Exercise
Report back each line of the records that contains the string "coordinate".

Supplied data
====
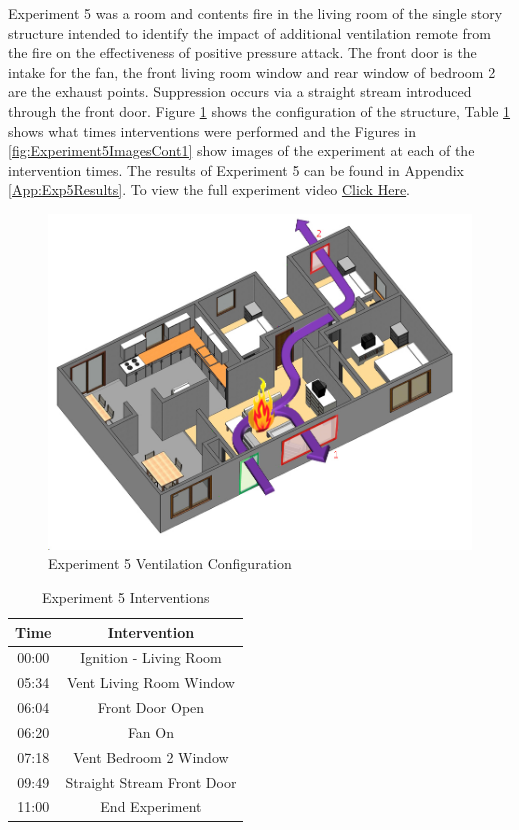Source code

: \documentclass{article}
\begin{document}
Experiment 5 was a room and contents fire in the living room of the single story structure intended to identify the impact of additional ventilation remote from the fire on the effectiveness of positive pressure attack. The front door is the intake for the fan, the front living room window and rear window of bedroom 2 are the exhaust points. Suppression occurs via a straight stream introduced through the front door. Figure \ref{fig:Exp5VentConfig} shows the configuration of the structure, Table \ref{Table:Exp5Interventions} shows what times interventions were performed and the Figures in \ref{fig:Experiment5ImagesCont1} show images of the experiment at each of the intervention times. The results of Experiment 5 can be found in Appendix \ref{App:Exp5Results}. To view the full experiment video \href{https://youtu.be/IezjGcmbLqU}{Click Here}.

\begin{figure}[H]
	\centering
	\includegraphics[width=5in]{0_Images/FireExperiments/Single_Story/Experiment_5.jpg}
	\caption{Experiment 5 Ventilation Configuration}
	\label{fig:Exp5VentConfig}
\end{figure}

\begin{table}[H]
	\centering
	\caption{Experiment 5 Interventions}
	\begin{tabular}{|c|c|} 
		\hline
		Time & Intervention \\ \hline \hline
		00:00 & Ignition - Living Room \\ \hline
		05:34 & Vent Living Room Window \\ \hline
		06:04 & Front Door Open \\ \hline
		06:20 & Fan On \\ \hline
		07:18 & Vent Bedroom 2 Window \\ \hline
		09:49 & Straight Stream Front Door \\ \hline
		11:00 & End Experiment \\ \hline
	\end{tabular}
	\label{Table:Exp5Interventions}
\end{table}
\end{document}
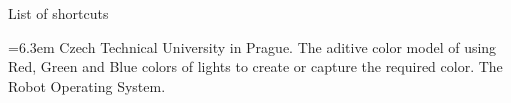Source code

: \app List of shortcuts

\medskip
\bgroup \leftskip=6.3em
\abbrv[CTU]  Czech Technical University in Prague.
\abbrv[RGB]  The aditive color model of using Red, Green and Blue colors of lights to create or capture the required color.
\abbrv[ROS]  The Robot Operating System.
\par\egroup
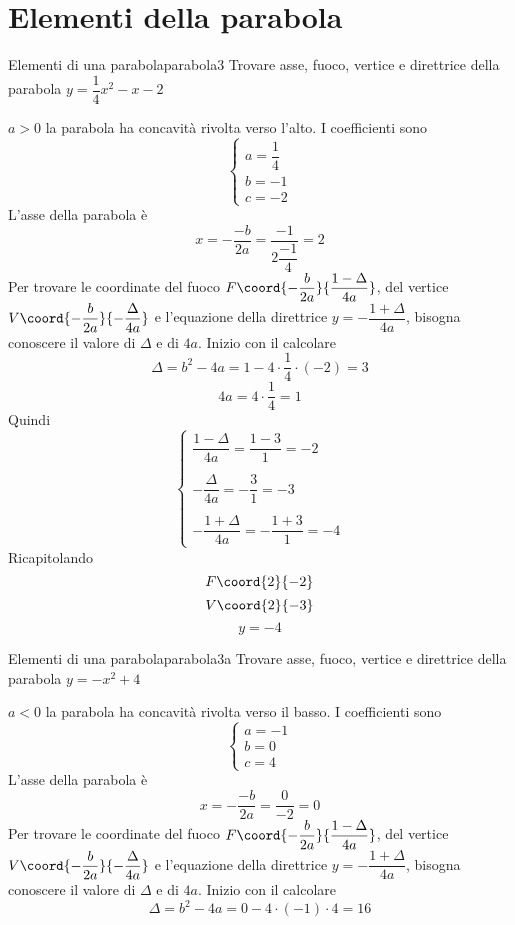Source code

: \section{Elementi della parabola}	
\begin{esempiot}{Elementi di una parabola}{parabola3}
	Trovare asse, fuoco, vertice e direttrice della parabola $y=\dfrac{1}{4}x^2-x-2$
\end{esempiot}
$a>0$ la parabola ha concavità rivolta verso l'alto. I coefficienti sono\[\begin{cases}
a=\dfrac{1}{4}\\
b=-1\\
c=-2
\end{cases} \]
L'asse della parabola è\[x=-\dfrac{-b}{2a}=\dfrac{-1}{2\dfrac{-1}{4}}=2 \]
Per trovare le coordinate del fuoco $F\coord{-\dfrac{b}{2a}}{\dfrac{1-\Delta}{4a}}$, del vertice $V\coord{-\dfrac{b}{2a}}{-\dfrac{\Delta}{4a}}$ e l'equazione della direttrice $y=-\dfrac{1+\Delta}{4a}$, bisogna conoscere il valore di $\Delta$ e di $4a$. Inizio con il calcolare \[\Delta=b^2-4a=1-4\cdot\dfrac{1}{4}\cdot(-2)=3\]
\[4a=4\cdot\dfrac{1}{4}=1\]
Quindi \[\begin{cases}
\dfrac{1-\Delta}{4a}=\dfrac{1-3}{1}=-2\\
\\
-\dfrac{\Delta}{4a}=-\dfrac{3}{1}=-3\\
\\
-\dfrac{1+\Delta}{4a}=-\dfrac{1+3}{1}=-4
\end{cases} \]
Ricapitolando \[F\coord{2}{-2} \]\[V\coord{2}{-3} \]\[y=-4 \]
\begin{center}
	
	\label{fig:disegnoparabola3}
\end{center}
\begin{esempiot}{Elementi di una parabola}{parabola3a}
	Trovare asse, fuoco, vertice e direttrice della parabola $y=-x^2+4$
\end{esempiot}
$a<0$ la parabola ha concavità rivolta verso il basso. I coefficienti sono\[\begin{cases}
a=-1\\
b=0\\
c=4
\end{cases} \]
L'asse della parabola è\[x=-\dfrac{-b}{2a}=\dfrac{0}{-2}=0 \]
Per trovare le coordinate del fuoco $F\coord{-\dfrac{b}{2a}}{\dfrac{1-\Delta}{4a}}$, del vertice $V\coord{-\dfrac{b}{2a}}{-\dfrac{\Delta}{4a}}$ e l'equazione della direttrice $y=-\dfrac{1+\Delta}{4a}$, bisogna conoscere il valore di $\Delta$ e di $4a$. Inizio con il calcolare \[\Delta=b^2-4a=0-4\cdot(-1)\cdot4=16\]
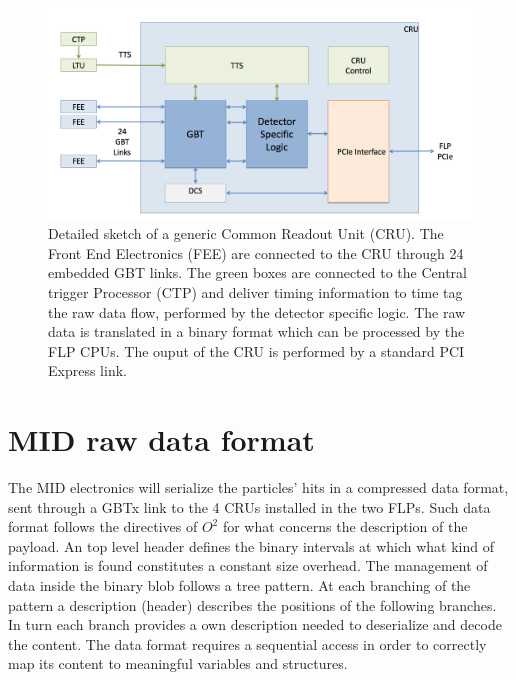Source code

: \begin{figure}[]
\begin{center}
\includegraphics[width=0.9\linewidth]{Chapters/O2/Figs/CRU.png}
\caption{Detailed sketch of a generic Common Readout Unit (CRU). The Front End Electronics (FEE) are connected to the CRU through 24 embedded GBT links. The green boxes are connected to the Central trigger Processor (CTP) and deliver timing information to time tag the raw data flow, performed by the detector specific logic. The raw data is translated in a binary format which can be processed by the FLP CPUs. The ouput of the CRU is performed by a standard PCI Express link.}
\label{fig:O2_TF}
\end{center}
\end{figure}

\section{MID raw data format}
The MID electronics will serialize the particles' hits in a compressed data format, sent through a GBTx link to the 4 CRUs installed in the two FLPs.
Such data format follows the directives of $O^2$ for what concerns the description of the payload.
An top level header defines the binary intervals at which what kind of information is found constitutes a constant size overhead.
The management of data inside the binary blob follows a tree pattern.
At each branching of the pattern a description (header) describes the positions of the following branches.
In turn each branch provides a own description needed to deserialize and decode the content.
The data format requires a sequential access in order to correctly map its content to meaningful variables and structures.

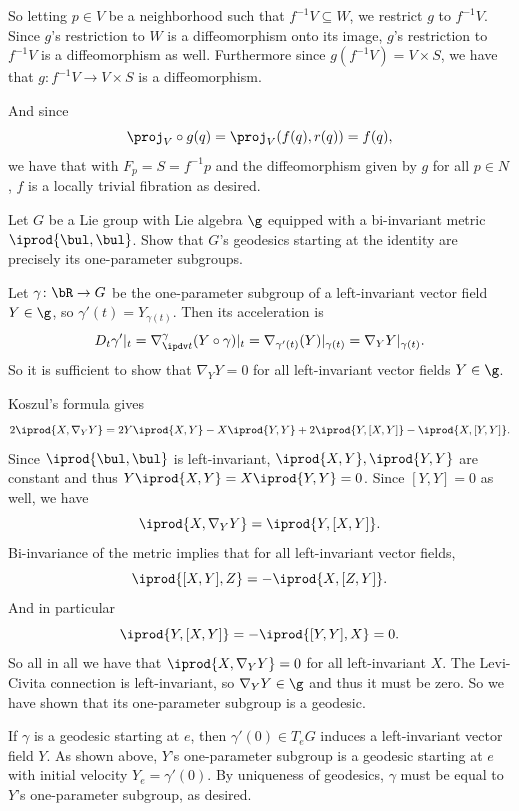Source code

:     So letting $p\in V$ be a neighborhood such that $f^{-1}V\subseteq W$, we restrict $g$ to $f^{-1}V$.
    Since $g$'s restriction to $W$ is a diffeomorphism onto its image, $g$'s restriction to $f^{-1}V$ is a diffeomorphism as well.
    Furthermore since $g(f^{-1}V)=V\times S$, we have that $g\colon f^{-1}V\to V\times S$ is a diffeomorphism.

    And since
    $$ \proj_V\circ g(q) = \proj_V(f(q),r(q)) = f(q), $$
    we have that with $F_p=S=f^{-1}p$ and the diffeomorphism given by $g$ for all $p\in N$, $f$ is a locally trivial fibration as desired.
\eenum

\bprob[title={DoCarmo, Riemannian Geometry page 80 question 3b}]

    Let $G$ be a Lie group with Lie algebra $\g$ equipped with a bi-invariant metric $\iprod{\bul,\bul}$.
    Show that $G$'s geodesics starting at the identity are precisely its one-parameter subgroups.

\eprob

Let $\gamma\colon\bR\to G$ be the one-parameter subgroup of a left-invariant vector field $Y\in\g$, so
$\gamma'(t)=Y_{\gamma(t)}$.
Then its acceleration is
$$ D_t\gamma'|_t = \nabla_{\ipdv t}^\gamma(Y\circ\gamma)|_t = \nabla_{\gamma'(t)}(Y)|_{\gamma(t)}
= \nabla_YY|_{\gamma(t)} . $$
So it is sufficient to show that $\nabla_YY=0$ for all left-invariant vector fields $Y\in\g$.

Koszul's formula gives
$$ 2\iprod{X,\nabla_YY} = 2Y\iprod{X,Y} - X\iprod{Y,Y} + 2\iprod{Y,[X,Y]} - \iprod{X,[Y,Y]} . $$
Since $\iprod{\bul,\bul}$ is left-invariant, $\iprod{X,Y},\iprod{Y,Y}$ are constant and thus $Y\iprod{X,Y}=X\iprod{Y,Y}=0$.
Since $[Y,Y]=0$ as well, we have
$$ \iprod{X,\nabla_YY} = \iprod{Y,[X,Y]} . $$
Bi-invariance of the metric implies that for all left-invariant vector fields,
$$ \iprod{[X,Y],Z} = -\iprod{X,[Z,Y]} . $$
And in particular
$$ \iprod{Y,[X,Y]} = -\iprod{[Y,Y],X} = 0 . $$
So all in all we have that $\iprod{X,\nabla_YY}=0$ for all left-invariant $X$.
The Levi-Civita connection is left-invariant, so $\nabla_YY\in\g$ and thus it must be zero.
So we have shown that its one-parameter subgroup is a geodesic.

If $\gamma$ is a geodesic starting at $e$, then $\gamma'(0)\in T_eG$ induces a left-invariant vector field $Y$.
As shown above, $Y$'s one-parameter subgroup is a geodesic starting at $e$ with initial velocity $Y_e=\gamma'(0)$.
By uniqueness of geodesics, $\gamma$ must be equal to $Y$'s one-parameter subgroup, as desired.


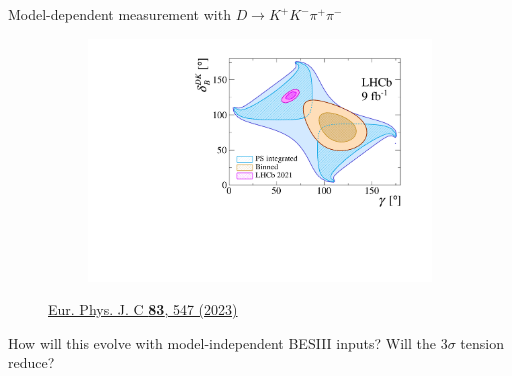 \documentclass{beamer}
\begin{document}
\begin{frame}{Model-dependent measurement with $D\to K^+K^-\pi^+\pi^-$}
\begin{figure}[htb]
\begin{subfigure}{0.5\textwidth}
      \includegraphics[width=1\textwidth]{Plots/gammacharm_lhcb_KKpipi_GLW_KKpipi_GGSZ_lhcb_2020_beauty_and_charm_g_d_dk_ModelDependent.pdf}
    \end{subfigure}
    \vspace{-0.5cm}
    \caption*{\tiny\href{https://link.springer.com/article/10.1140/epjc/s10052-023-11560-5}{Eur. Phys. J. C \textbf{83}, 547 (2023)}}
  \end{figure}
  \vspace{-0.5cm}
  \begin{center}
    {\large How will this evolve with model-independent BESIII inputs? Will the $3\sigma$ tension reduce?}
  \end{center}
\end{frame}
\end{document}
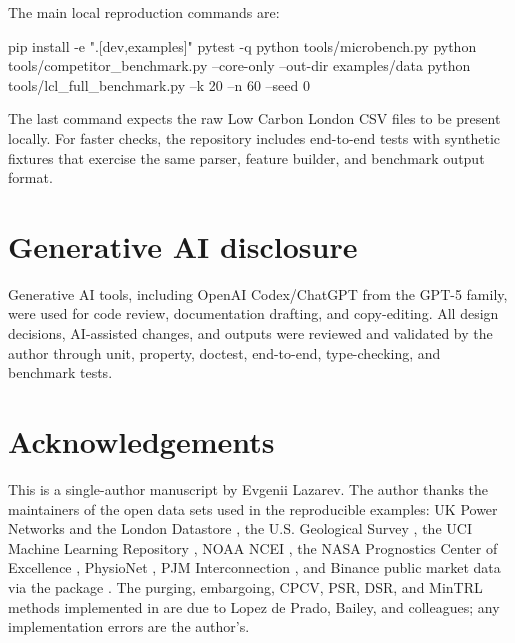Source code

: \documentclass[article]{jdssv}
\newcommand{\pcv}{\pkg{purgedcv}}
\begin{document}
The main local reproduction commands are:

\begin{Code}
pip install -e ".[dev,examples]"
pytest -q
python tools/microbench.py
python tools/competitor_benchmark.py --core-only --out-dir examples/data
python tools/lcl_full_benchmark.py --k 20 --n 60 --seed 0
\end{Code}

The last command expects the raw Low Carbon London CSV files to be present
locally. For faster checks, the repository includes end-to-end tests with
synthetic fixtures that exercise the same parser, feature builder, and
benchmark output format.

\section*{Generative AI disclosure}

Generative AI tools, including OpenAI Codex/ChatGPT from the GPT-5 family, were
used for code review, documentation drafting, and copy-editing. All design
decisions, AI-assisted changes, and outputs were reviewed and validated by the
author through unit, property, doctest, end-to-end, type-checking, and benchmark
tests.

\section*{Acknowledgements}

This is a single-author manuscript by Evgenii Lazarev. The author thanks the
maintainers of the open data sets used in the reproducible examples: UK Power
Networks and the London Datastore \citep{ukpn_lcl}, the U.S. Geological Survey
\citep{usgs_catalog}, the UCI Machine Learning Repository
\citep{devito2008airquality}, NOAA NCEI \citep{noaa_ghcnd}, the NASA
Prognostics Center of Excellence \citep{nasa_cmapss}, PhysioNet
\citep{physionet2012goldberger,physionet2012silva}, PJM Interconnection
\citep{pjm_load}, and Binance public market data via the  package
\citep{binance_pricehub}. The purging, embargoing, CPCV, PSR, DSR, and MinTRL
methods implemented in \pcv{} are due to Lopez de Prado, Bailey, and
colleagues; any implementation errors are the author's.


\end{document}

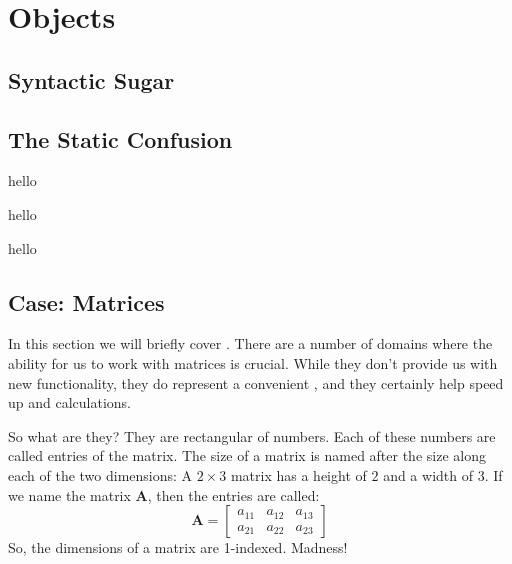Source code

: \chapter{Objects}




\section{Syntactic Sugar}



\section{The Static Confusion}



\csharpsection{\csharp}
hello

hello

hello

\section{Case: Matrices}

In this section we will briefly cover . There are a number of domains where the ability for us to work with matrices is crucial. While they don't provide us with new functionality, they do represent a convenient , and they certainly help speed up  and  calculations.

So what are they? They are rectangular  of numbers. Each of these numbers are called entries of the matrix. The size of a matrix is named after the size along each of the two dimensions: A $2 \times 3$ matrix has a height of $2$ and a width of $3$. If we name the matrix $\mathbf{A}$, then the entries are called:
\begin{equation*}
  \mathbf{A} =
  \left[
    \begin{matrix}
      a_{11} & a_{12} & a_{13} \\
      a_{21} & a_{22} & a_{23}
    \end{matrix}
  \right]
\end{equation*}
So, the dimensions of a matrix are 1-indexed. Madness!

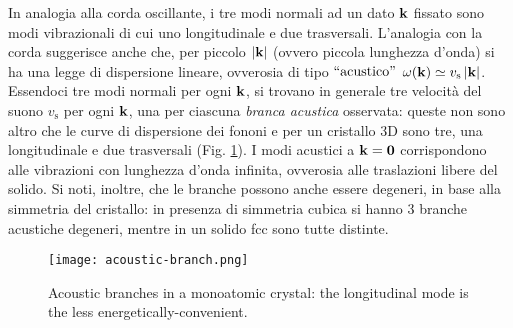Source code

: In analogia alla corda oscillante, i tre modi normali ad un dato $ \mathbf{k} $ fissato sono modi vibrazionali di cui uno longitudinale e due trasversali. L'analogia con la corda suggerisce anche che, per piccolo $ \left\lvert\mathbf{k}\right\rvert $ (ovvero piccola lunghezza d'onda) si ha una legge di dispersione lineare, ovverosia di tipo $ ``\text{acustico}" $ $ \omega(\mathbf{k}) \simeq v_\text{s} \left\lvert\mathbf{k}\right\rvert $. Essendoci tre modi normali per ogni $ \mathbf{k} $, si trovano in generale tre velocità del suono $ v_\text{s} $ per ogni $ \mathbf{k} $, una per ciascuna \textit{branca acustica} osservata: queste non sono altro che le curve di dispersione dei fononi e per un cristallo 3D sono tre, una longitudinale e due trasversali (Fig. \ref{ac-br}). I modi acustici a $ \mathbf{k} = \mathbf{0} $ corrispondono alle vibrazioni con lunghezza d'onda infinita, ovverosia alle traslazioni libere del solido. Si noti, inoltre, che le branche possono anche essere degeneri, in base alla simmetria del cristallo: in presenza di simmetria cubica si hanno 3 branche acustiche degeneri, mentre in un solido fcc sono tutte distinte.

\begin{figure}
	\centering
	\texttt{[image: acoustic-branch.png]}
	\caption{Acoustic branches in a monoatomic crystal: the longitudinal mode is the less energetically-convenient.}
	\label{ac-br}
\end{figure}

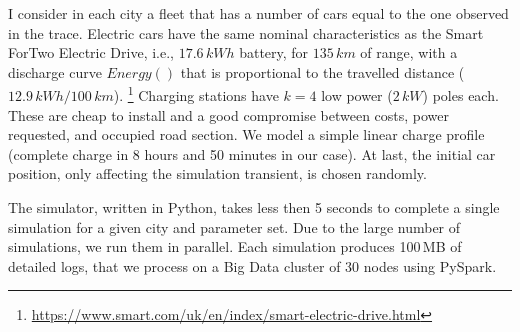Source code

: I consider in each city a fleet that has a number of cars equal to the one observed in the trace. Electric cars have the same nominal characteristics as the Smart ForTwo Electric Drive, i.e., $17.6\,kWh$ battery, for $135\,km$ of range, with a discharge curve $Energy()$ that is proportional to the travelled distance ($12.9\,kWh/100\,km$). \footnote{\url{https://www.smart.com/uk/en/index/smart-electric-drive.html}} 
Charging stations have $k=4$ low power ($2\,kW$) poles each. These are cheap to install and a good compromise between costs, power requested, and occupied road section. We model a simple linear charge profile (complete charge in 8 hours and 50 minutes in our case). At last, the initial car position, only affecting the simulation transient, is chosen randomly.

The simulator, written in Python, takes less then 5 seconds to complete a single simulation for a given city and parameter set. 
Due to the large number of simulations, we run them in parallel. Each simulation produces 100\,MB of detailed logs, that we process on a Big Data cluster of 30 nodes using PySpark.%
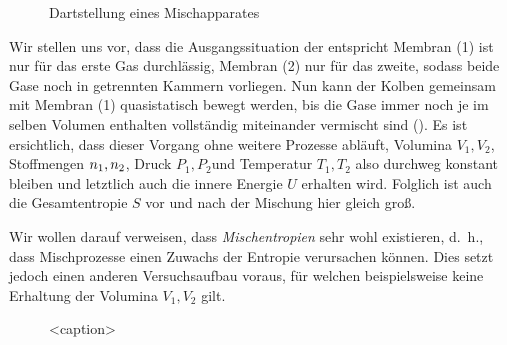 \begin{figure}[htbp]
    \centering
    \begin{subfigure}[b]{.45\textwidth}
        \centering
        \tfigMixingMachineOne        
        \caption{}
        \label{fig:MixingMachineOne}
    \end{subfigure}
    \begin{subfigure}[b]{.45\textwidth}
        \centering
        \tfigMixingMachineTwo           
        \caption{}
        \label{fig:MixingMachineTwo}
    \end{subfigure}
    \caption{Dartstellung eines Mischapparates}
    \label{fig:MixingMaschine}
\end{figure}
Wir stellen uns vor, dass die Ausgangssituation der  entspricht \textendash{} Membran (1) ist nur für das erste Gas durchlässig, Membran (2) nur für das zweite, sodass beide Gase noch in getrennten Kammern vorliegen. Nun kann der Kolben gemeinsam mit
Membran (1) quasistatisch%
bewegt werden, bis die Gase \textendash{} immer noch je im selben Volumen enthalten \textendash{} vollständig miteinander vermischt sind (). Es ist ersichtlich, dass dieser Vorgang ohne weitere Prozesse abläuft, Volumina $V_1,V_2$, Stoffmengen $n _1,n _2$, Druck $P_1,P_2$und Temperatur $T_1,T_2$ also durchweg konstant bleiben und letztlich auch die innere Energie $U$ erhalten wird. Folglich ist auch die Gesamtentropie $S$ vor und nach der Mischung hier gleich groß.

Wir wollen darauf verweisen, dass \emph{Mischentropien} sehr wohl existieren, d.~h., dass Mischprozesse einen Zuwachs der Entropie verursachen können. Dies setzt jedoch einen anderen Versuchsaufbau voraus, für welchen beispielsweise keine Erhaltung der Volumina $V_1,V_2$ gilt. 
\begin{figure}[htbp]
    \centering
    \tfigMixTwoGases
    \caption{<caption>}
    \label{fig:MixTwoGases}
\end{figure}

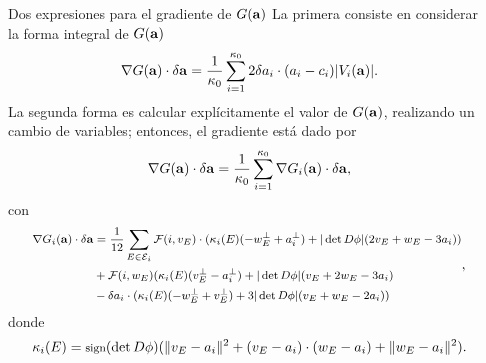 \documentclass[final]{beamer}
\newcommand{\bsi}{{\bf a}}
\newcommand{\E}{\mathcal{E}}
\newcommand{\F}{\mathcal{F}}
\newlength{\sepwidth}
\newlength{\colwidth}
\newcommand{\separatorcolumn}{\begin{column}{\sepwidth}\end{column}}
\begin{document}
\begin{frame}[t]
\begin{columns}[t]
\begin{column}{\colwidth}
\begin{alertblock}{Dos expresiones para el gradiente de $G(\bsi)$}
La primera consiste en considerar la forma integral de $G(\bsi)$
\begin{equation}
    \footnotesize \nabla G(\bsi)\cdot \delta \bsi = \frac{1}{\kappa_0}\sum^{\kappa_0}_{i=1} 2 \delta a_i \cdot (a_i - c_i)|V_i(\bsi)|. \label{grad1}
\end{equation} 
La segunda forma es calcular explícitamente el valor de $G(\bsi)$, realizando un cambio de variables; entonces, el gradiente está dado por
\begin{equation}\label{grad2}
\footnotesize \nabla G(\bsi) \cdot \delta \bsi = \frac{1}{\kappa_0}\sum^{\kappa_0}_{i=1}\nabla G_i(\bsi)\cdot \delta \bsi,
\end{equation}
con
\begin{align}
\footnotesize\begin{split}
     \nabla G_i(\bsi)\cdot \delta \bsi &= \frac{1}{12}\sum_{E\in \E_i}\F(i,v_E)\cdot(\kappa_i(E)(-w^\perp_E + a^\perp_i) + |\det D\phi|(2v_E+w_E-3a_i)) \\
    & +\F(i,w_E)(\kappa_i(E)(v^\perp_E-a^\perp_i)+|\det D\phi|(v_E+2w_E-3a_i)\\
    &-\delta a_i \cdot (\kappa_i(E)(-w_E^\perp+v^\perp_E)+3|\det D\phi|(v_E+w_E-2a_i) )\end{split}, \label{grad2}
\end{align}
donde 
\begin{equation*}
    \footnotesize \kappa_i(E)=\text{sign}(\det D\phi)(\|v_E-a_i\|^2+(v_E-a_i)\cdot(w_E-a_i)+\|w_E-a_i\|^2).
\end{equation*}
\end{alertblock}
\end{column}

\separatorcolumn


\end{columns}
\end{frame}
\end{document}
====
Solved exercise
Per trovare le coordinate del fuoco $F\coord{-\dfrac{b}{2a}}{\dfrac{1-\Delta}{4a}}$, del vertice $V\coord{-\dfrac{b}{2a}}{-\dfrac{\Delta}{4a}}$ e l'equazione della direttrice $y=-\dfrac{1+\Delta}{4a}$, bisogna conoscere il valore di $\Delta$ e di $4a$. Inizio con il calcolare \[\Delta=b^2-4a=1-4\cdot\dfrac{1}{4}\cdot(-2)=3\]
Per trovare le coordinate del fuoco $F\coord{-\dfrac{b}{2a}}{\dfrac{1-\Delta}{4a}}$, del vertice $V\coord{-\dfrac{b}{2a}}{-\dfrac{\Delta}{4a}}$ e l'equazione della direttrice $y=-\dfrac{1+\Delta}{4a}$, bisogna conoscere il valore di $\Delta$ e di $4a$. Inizio con il calcolare \[\Delta=b^2-4a=0-4\cdot(-1)\cdot4=16\]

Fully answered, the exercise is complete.